Reporter: Muhammad Yazid | Editor: Yudho Winarto
JAKARTA. Pemerintah tak gentar menghadapi tuntutan arbitrase PT Newmont Nusa Tenggara (NTT). Meski dalam kontrak karya pertambangan menyebutkan kalau larangan ekspor bertentangan dengan kontrak karya, toh perjanjian ini masih di bawah Undang-Undang No 4 Tahun 2009 tentang Mineral dan Batubara.
Alhasil, Kementerian ESDM tetap akan melarang PT Newmont Nusa Tenggara mengekspor konsentrat sampai perusahaan berbasis di Amerika itu membangun smelter.
Dede I Suhendra, Direktur Pembinaan dan Pengusahaan Mineral Kementerian ESDM menegaskan, meskipun larangan ekspor konsentrat tidak diatur dalam kontrak karya, namun kewajiban pemurnian mineral merupakan amanat UU No 4 Tahun 2009 tentang Mineral dan Batubara. Dengan begitu, seluruh pemilik kontrak karya (KK) harus memenuhi aturan tersebut.
Dede menyatakan, kewajiban hilirisasi mineral masih dalam lingkup pembahasan renegosiasi yang terus didiskusikan, sehingga tidak sepatutnya Newmont membawanya ke arbitrase. "Siapa yang mau menabrak UU Minerba, ekspor itu kan sudah di atur di sana," jelas dia, Rabu (2/7).
Untuk itu, agar sama-sama untung, maka pemerintah melakukan renegosiasi pertambangan, tentu saja di dalamnya akan memberikan kemudahan bagi Newmont yang seharusnya tidak boleh lagi melakukan ekspor konsentrat sejak 12 Januari 2014 menjadi tahun 2017 mendatang.
Kompensasi dari dengan memolehkan ekspor konsentrat menjadi 2017. Selain itu juga dibarengi syarat membayar bea keluar 20% sampai 60% sampai tahun 2017.
Selain itu perusahaan pertambangan harus bersedia membangun smelter, menaikkan royalti, dan mengurangi lahan. Tapi belakangan, pemerintah juga melunak dan akan merevisi besaran bea keluar menjadi di bawah 10%.
Tak ada dasar hukum
Pengamat Pertambangan Simon Sembiring menilai, kontrak karya yang dipegang PT Newmont Nusa Tenggara sudah tidak memiliki dasar hukumnya lagi.

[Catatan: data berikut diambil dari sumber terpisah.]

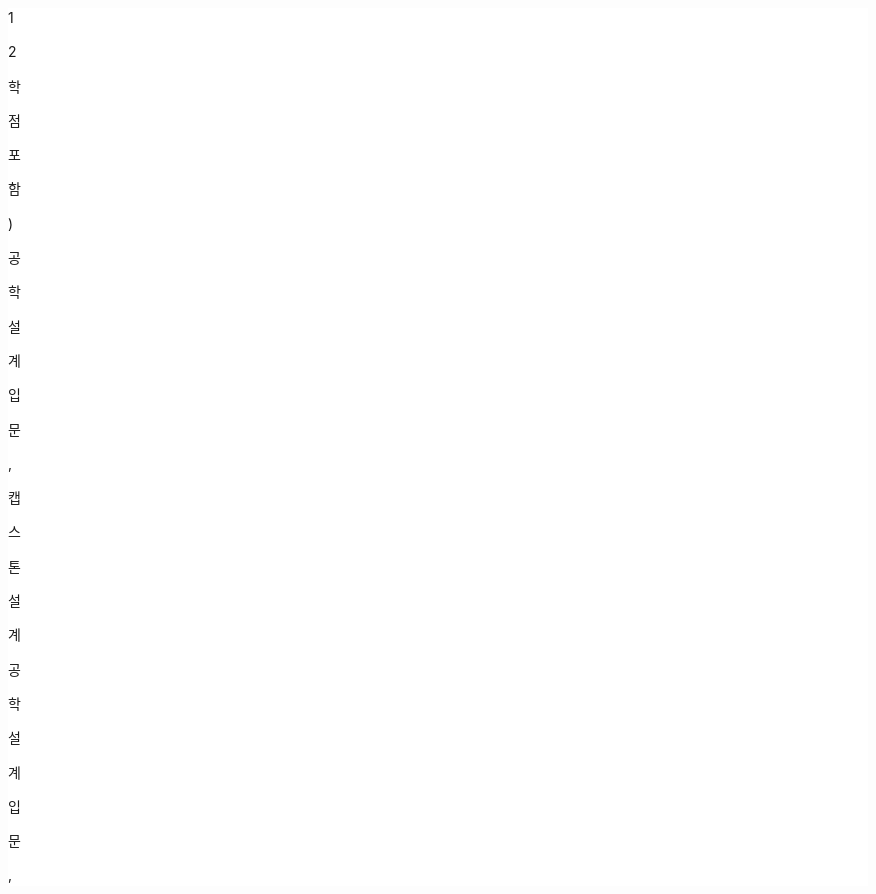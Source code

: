  

 

1

2

학

점

 

 

포

함

)




공

학

설

계

입

문

,

 

 

캡

스

톤

설

계




공

학

설

계

입

문

,

 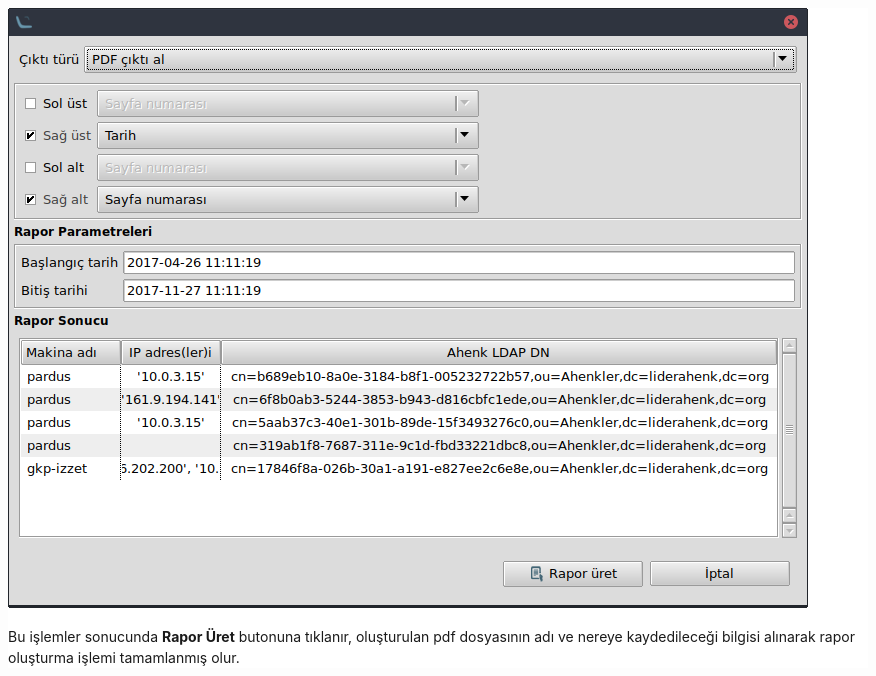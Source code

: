 ![Lider Raporlama Rapor Göster PDF](images/rapor-goster-pdf.png)

Bu işlemler sonucunda **Rapor Üret** butonuna tıklanır, oluşturulan pdf dosyasının adı ve nereye kaydedileceği bilgisi alınarak rapor oluşturma işlemi tamamlanmış olur.

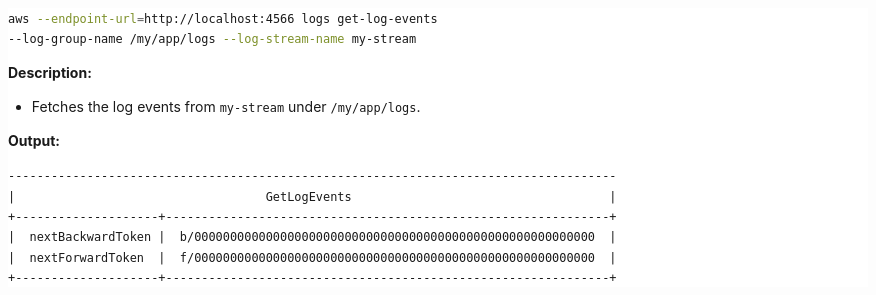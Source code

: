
 ```sh
aws --endpoint-url=http://localhost:4566 logs get-log-events
--log-group-name /my/app/logs --log-stream-name my-stream
```

**Description:**

- Fetches the log events from `my-stream` under `/my/app/logs`.

**Output:**

```
-------------------------------------------------------------------------------------
|                                   GetLogEvents                                    |
+--------------------+--------------------------------------------------------------+
|  nextBackwardToken |  b/00000000000000000000000000000000000000000000000000000000  |
|  nextForwardToken  |  f/00000000000000000000000000000000000000000000000000000000  |
+--------------------+--------------------------------------------------------------+
```

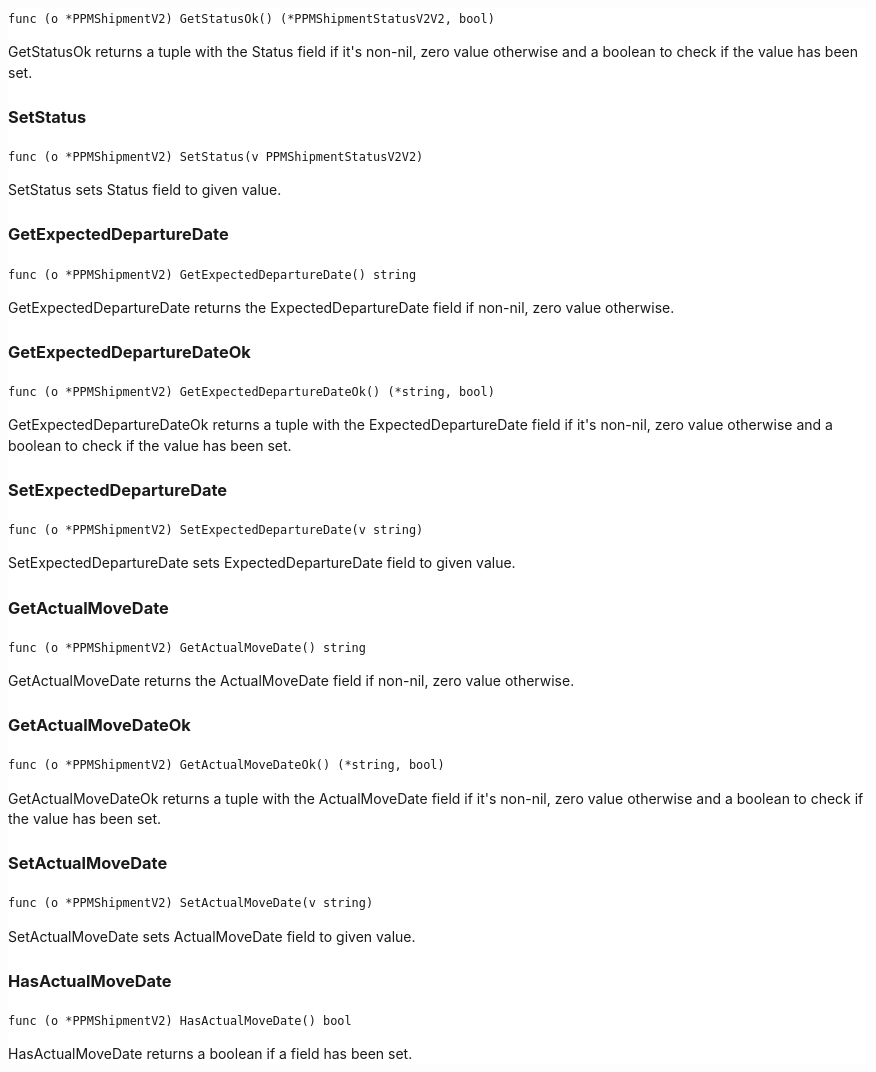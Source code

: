 `func (o *PPMShipmentV2) GetStatusOk() (*PPMShipmentStatusV2V2, bool)`

GetStatusOk returns a tuple with the Status field if it's non-nil, zero value otherwise
and a boolean to check if the value has been set.

### SetStatus

`func (o *PPMShipmentV2) SetStatus(v PPMShipmentStatusV2V2)`

SetStatus sets Status field to given value.


### GetExpectedDepartureDate

`func (o *PPMShipmentV2) GetExpectedDepartureDate() string`

GetExpectedDepartureDate returns the ExpectedDepartureDate field if non-nil, zero value otherwise.

### GetExpectedDepartureDateOk

`func (o *PPMShipmentV2) GetExpectedDepartureDateOk() (*string, bool)`

GetExpectedDepartureDateOk returns a tuple with the ExpectedDepartureDate field if it's non-nil, zero value otherwise
and a boolean to check if the value has been set.

### SetExpectedDepartureDate

`func (o *PPMShipmentV2) SetExpectedDepartureDate(v string)`

SetExpectedDepartureDate sets ExpectedDepartureDate field to given value.


### GetActualMoveDate

`func (o *PPMShipmentV2) GetActualMoveDate() string`

GetActualMoveDate returns the ActualMoveDate field if non-nil, zero value otherwise.

### GetActualMoveDateOk

`func (o *PPMShipmentV2) GetActualMoveDateOk() (*string, bool)`

GetActualMoveDateOk returns a tuple with the ActualMoveDate field if it's non-nil, zero value otherwise
and a boolean to check if the value has been set.

### SetActualMoveDate

`func (o *PPMShipmentV2) SetActualMoveDate(v string)`

SetActualMoveDate sets ActualMoveDate field to given value.

### HasActualMoveDate

`func (o *PPMShipmentV2) HasActualMoveDate() bool`

HasActualMoveDate returns a boolean if a field has been set.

Sebab, payung hukumnya berupa UU Nomor 11/1967 tentang Ketentuan–Ketentuan Pokok Pertambangan sudah digantikan dengan UU Nomor 4 tahun 2009 tentang Minerba.UU Minerba sudah mengamanatkan peralihan kontrak ke rezim perizinan untuk perusahaan pemegang KK dengan menyesuaikan isi kontraknya dalam tempo satu tahun.
"Pemerintah tidak perlu takut, dasar hukum KK sudah tidak ada setelah lahirnya UU Minerba. Bahkan, Newmont termasuk yang bandel tidak mau menyesuaikan isi kontraknya," terang mantan Direktur Jenderal Minerba Kementerian ESDM itu.
Selain itu, dalam KK juga mengatur satu klausul yang memberi ruang bagi para pihak yang berkepentingan agar bisa duduk bersama untuk mengamandemen isi kontrak. Pemerintah selaku pelaksana UU Minerba wajib untuk meminta perusahaan menyesuaikan isi kontraknya.
Selain itu, mengenai kegiatan ekspor, KK memang menyebutkan kebolehan perusahaan memasarkan konsentrat ke luar negeri. Namun, di satu sisi, ada pasal lain yang juga membolehkan pemerintah untuk melarang kegiatan ekspor demi kepentingan nasional. "Sedangkan UU Minerba mewajibkan kegiatan pengolahan dan pemurnian di dalam negeri," ujar dia.
Alhasil, upaya PT Newmont Nusa Tenggara menganggap aturan hilirisasi mineral berupa pengenaan bea keluar dan larangan ekspor konsentrat mulai 2017 bertentangan dengan isi kontrak karya adalah hal yang tak lagi masuk akal.
Untuk itu, kata Simon, pemerintah tak perlu takut menghadapi gugatam Newmont dan induk perusahaan Nusa Tenggara Partnership B.V. (NTPBV) yang memiliki izin usaha di Belanda di arbitrase ke International Centre for Settlement of Investment Disputes (ICSID).